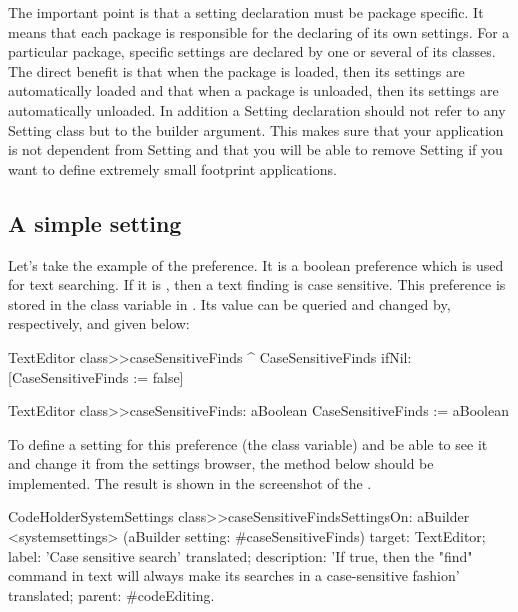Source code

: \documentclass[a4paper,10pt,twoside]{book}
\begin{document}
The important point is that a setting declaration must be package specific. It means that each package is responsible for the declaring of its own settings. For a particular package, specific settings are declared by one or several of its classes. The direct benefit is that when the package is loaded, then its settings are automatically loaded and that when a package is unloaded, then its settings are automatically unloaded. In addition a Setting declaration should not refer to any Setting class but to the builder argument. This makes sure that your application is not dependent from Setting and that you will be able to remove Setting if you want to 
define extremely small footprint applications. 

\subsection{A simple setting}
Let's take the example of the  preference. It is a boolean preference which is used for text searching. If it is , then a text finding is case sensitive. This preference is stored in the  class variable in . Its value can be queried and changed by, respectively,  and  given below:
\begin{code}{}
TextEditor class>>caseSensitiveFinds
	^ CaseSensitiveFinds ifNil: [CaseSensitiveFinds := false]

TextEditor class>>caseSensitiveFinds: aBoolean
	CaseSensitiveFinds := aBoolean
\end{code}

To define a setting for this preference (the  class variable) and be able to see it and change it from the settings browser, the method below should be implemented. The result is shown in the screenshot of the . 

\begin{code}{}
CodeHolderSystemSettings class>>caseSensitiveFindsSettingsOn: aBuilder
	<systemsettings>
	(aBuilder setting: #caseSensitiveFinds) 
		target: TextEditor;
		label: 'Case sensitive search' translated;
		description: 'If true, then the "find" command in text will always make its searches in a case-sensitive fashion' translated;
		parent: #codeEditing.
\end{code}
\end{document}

- _Your objective_: Every word of the material above should be copied exactly; no pictures.

- _Exercise response_:
Source code

: \documentclass[a4paper,10pt,twoside]{book}
\begin{document}
The important point is that a setting declaration must be package specific. It means that each package is responsible for the declaring of its own settings. For a particular package, specific settings are declared by one or several of its classes. The direct benefit is that when the package is loaded, then its settings are automatically loaded and that when a package is unloaded, then its settings are automatically unloaded. In addition a Setting declaration should not refer to any Setting class but to the builder argument. This makes sure that your application is not dependent from Setting and that you will be able to remove Setting if you want to 
define extremely small footprint applications. 

\subsection{A simple setting}
Let's take the example of the  preference. It is a boolean preference which is used for text searching. If it is , then a text finding is case sensitive. This preference is stored in the  class variable in . Its value can be queried and changed by, respectively,  and  given below:
\begin{code}{}
TextEditor class>>caseSensitiveFinds
	^ CaseSensitiveFinds ifNil: [CaseSensitiveFinds := false]

TextEditor class>>caseSensitiveFinds: aBoolean
	CaseSensitiveFinds := aBoolean
\end{code}

To define a setting for this preference (the  class variable) and be able to see it and change it from the settings browser, the method below should be implemented. The result is shown in the screenshot of the . 

\begin{code}{}
CodeHolderSystemSettings class>>caseSensitiveFindsSettingsOn: aBuilder
	<systemsettings>
	(aBuilder setting: #caseSensitiveFinds) 
		target: TextEditor;
		label: 'Case sensitive search' translated;
		description: 'If true, then the "find" command in text will always make its searches in a case-sensitive fashion' translated;
		parent: #codeEditing.
\end{code}
\end{document}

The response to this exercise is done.